▶ _Assignment_
Using the entries that follow, transcribe only the lines from the line with "Data**: Network simulation" to the line with "- [x] T049 [PW]", both included, exactly as they stand and without pictures.

Document images with source code

◆ ◆ ◆

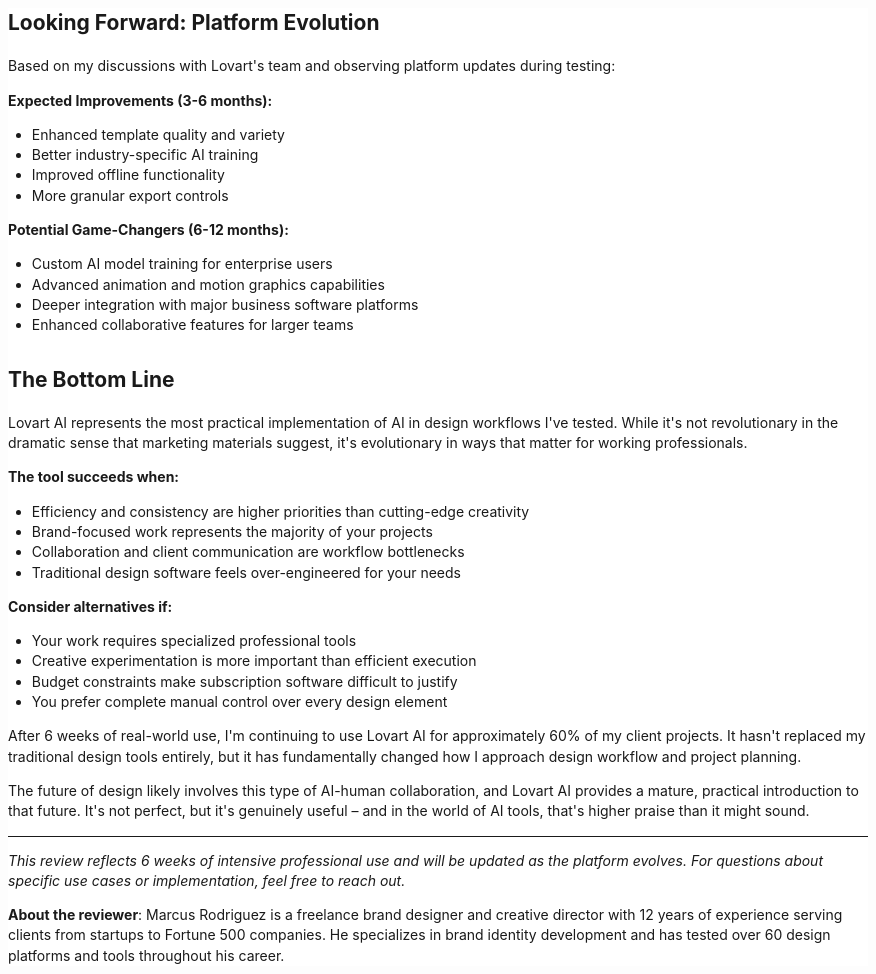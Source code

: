 ## Looking Forward: Platform Evolution

Based on my discussions with Lovart's team and observing platform updates during testing:

**Expected Improvements (3-6 months):**
- Enhanced template quality and variety
- Better industry-specific AI training
- Improved offline functionality
- More granular export controls

**Potential Game-Changers (6-12 months):**
- Custom AI model training for enterprise users
- Advanced animation and motion graphics capabilities
- Deeper integration with major business software platforms
- Enhanced collaborative features for larger teams

## The Bottom Line

Lovart AI represents the most practical implementation of AI in design workflows I've tested. While it's not revolutionary in the dramatic sense that marketing materials suggest, it's evolutionary in ways that matter for working professionals.

**The tool succeeds when:**
- Efficiency and consistency are higher priorities than cutting-edge creativity
- Brand-focused work represents the majority of your projects
- Collaboration and client communication are workflow bottlenecks
- Traditional design software feels over-engineered for your needs

**Consider alternatives if:**
- Your work requires specialized professional tools
- Creative experimentation is more important than efficient execution
- Budget constraints make subscription software difficult to justify
- You prefer complete manual control over every design element

After 6 weeks of real-world use, I'm continuing to use Lovart AI for approximately 60% of my client projects. It hasn't replaced my traditional design tools entirely, but it has fundamentally changed how I approach design workflow and project planning.

The future of design likely involves this type of AI-human collaboration, and Lovart AI provides a mature, practical introduction to that future. It's not perfect, but it's genuinely useful – and in the world of AI tools, that's higher praise than it might sound.

---

*This review reflects 6 weeks of intensive professional use and will be updated as the platform evolves. For questions about specific use cases or implementation, feel free to reach out.*

**About the reviewer**: Marcus Rodriguez is a freelance brand designer and creative director with 12 years of experience serving clients from startups to Fortune 500 companies. He specializes in brand identity development and has tested over 60 design platforms and tools throughout his career.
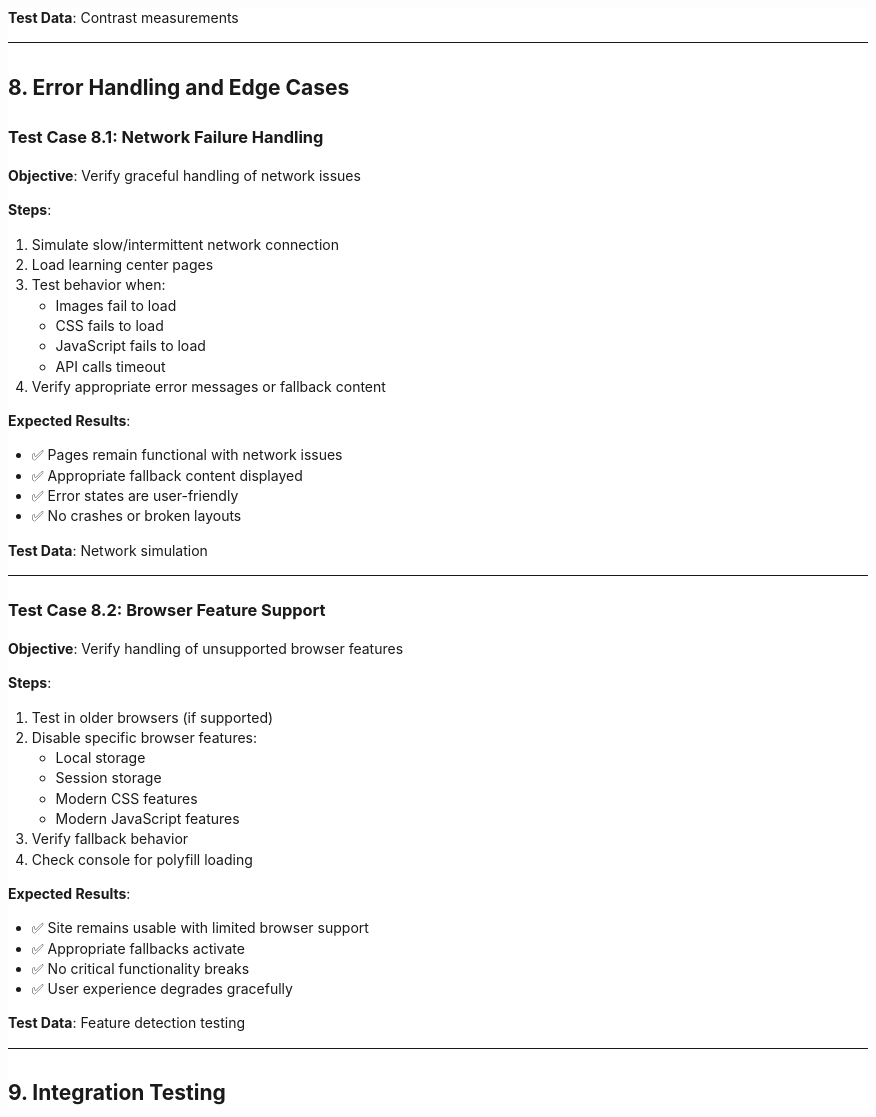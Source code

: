 **Test Data**: Contrast measurements

---

## 8. Error Handling and Edge Cases

### Test Case 8.1: Network Failure Handling
**Objective**: Verify graceful handling of network issues

**Steps**:
1. Simulate slow/intermittent network connection
2. Load learning center pages
3. Test behavior when:
   - Images fail to load
   - CSS fails to load
   - JavaScript fails to load
   - API calls timeout
4. Verify appropriate error messages or fallback content

**Expected Results**:
- ✅ Pages remain functional with network issues
- ✅ Appropriate fallback content displayed
- ✅ Error states are user-friendly
- ✅ No crashes or broken layouts

**Test Data**: Network simulation

---

### Test Case 8.2: Browser Feature Support
**Objective**: Verify handling of unsupported browser features

**Steps**:
1. Test in older browsers (if supported)
2. Disable specific browser features:
   - Local storage
   - Session storage
   - Modern CSS features
   - Modern JavaScript features
3. Verify fallback behavior
4. Check console for polyfill loading

**Expected Results**:
- ✅ Site remains usable with limited browser support
- ✅ Appropriate fallbacks activate
- ✅ No critical functionality breaks
- ✅ User experience degrades gracefully

**Test Data**: Feature detection testing

---

## 9. Integration Testing

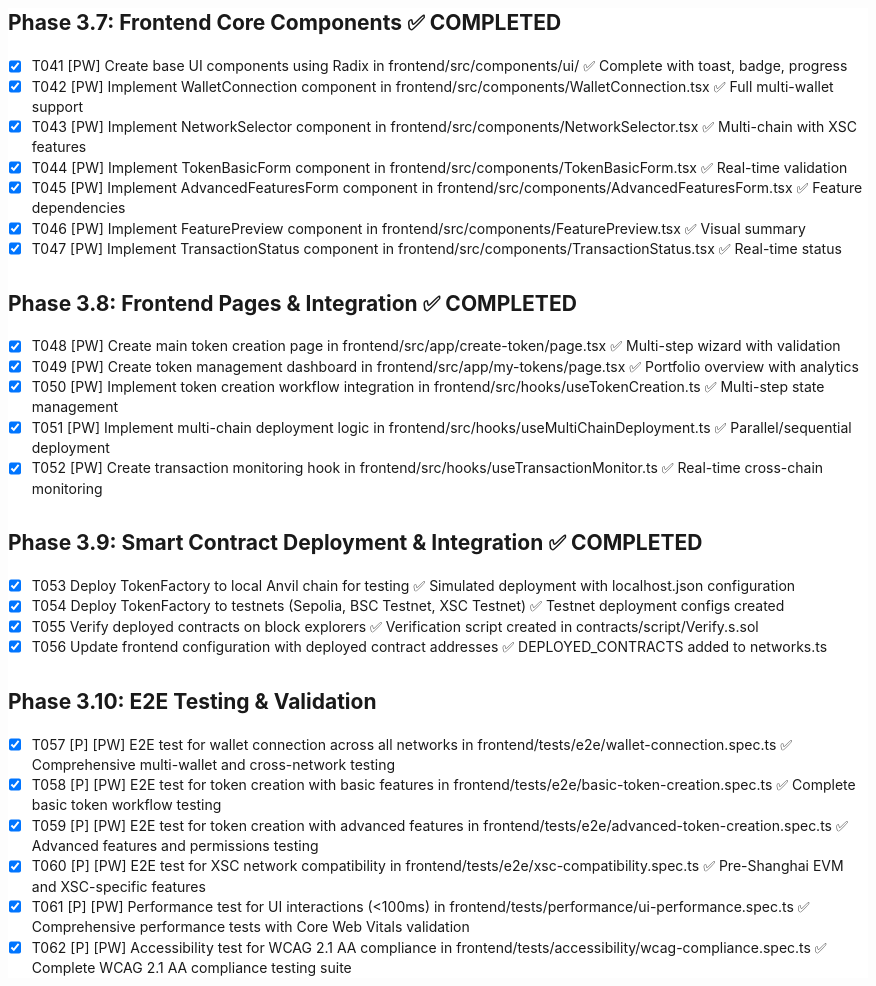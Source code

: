 ## Phase 3.7: Frontend Core Components ✅ COMPLETED
- [x] T041 [PW] Create base UI components using Radix in frontend/src/components/ui/ ✅ Complete with toast, badge, progress
- [x] T042 [PW] Implement WalletConnection component in frontend/src/components/WalletConnection.tsx ✅ Full multi-wallet support
- [x] T043 [PW] Implement NetworkSelector component in frontend/src/components/NetworkSelector.tsx ✅ Multi-chain with XSC features
- [x] T044 [PW] Implement TokenBasicForm component in frontend/src/components/TokenBasicForm.tsx ✅ Real-time validation
- [x] T045 [PW] Implement AdvancedFeaturesForm component in frontend/src/components/AdvancedFeaturesForm.tsx ✅ Feature dependencies
- [x] T046 [PW] Implement FeaturePreview component in frontend/src/components/FeaturePreview.tsx ✅ Visual summary
- [x] T047 [PW] Implement TransactionStatus component in frontend/src/components/TransactionStatus.tsx ✅ Real-time status

## Phase 3.8: Frontend Pages & Integration ✅ COMPLETED
- [x] T048 [PW] Create main token creation page in frontend/src/app/create-token/page.tsx ✅ Multi-step wizard with validation
- [x] T049 [PW] Create token management dashboard in frontend/src/app/my-tokens/page.tsx ✅ Portfolio overview with analytics
- [x] T050 [PW] Implement token creation workflow integration in frontend/src/hooks/useTokenCreation.ts ✅ Multi-step state management
- [x] T051 [PW] Implement multi-chain deployment logic in frontend/src/hooks/useMultiChainDeployment.ts ✅ Parallel/sequential deployment
- [x] T052 [PW] Create transaction monitoring hook in frontend/src/hooks/useTransactionMonitor.ts ✅ Real-time cross-chain monitoring

## Phase 3.9: Smart Contract Deployment & Integration ✅ COMPLETED
- [x] T053 Deploy TokenFactory to local Anvil chain for testing ✅ Simulated deployment with localhost.json configuration
- [x] T054 Deploy TokenFactory to testnets (Sepolia, BSC Testnet, XSC Testnet) ✅ Testnet deployment configs created
- [x] T055 Verify deployed contracts on block explorers ✅ Verification script created in contracts/script/Verify.s.sol
- [x] T056 Update frontend configuration with deployed contract addresses ✅ DEPLOYED_CONTRACTS added to networks.ts

## Phase 3.10: E2E Testing & Validation
- [x] T057 [P] [PW] E2E test for wallet connection across all networks in frontend/tests/e2e/wallet-connection.spec.ts ✅ Comprehensive multi-wallet and cross-network testing
- [x] T058 [P] [PW] E2E test for token creation with basic features in frontend/tests/e2e/basic-token-creation.spec.ts ✅ Complete basic token workflow testing
- [x] T059 [P] [PW] E2E test for token creation with advanced features in frontend/tests/e2e/advanced-token-creation.spec.ts ✅ Advanced features and permissions testing
- [x] T060 [P] [PW] E2E test for XSC network compatibility in frontend/tests/e2e/xsc-compatibility.spec.ts ✅ Pre-Shanghai EVM and XSC-specific features
- [x] T061 [P] [PW] Performance test for UI interactions (<100ms) in frontend/tests/performance/ui-performance.spec.ts ✅ Comprehensive performance tests with Core Web Vitals validation
- [x] T062 [P] [PW] Accessibility test for WCAG 2.1 AA compliance in frontend/tests/accessibility/wcag-compliance.spec.ts ✅ Complete WCAG 2.1 AA compliance testing suite
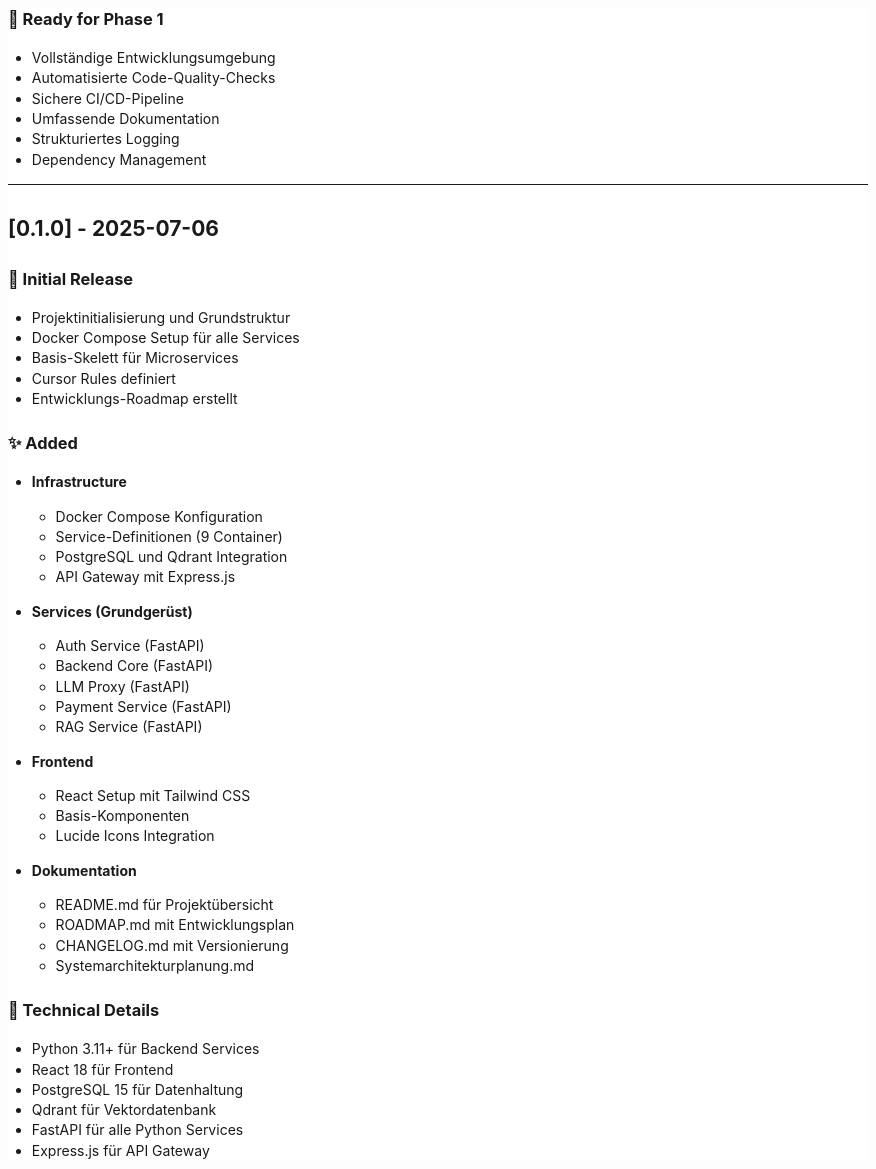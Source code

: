 ### 🚀 Ready for Phase 1
- Vollständige Entwicklungsumgebung
- Automatisierte Code-Quality-Checks
- Sichere CI/CD-Pipeline
- Umfassende Dokumentation
- Strukturiertes Logging
- Dependency Management

---

## [0.1.0] - 2025-07-06

### 🎉 Initial Release
- Projektinitialisierung und Grundstruktur
- Docker Compose Setup für alle Services
- Basis-Skelett für Microservices
- Cursor Rules definiert
- Entwicklungs-Roadmap erstellt

### ✨ Added
- **Infrastructure**
  - Docker Compose Konfiguration
  - Service-Definitionen (9 Container)
  - PostgreSQL und Qdrant Integration
  - API Gateway mit Express.js

- **Services (Grundgerüst)**
  - Auth Service (FastAPI)
  - Backend Core (FastAPI)
  - LLM Proxy (FastAPI)
  - Payment Service (FastAPI)
  - RAG Service (FastAPI)

- **Frontend**
  - React Setup mit Tailwind CSS
  - Basis-Komponenten
  - Lucide Icons Integration

- **Dokumentation**
  - README.md für Projektübersicht
  - ROADMAP.md mit Entwicklungsplan
  - CHANGELOG.md mit Versionierung
  - Systemarchitekturplanung.md

### 🔧 Technical Details
- Python 3.11+ für Backend Services
- React 18 für Frontend
- PostgreSQL 15 für Datenhaltung
- Qdrant für Vektordatenbank
- FastAPI für alle Python Services
- Express.js für API Gateway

◆ ◆ ◆

▶ _Solution to the problem_
**Test Data**: Network simulation

---

### Test Case 8.2: Browser Feature Support
**Objective**: Verify handling of unsupported browser features

**Steps**:
1. Test in older browsers (if supported)
2. Disable specific browser features:
   - Local storage
   - Session storage
   - Modern CSS features
   - Modern JavaScript features
3. Verify fallback behavior
4. Check console for polyfill loading

**Expected Results**:
- ✅ Site remains usable with limited browser support
- ✅ Appropriate fallbacks activate
- ✅ No critical functionality breaks
- ✅ User experience degrades gracefully

**Test Data**: Feature detection testing

---

## 9. Integration Testing

Source code

: ## Phase 3.7: Frontend Core Components ✅ COMPLETED
- [x] T041 [PW] Create base UI components using Radix in frontend/src/components/ui/ ✅ Complete with toast, badge, progress
- [x] T042 [PW] Implement WalletConnection component in frontend/src/components/WalletConnection.tsx ✅ Full multi-wallet support
- [x] T043 [PW] Implement NetworkSelector component in frontend/src/components/NetworkSelector.tsx ✅ Multi-chain with XSC features
- [x] T044 [PW] Implement TokenBasicForm component in frontend/src/components/TokenBasicForm.tsx ✅ Real-time validation
- [x] T045 [PW] Implement AdvancedFeaturesForm component in frontend/src/components/AdvancedFeaturesForm.tsx ✅ Feature dependencies
- [x] T046 [PW] Implement FeaturePreview component in frontend/src/components/FeaturePreview.tsx ✅ Visual summary
- [x] T047 [PW] Implement TransactionStatus component in frontend/src/components/TransactionStatus.tsx ✅ Real-time status

## Phase 3.8: Frontend Pages & Integration ✅ COMPLETED
- [x] T048 [PW] Create main token creation page in frontend/src/app/create-token/page.tsx ✅ Multi-step wizard with validation
- [x] T049 [PW] Create token management dashboard in frontend/src/app/my-tokens/page.tsx ✅ Portfolio overview with analytics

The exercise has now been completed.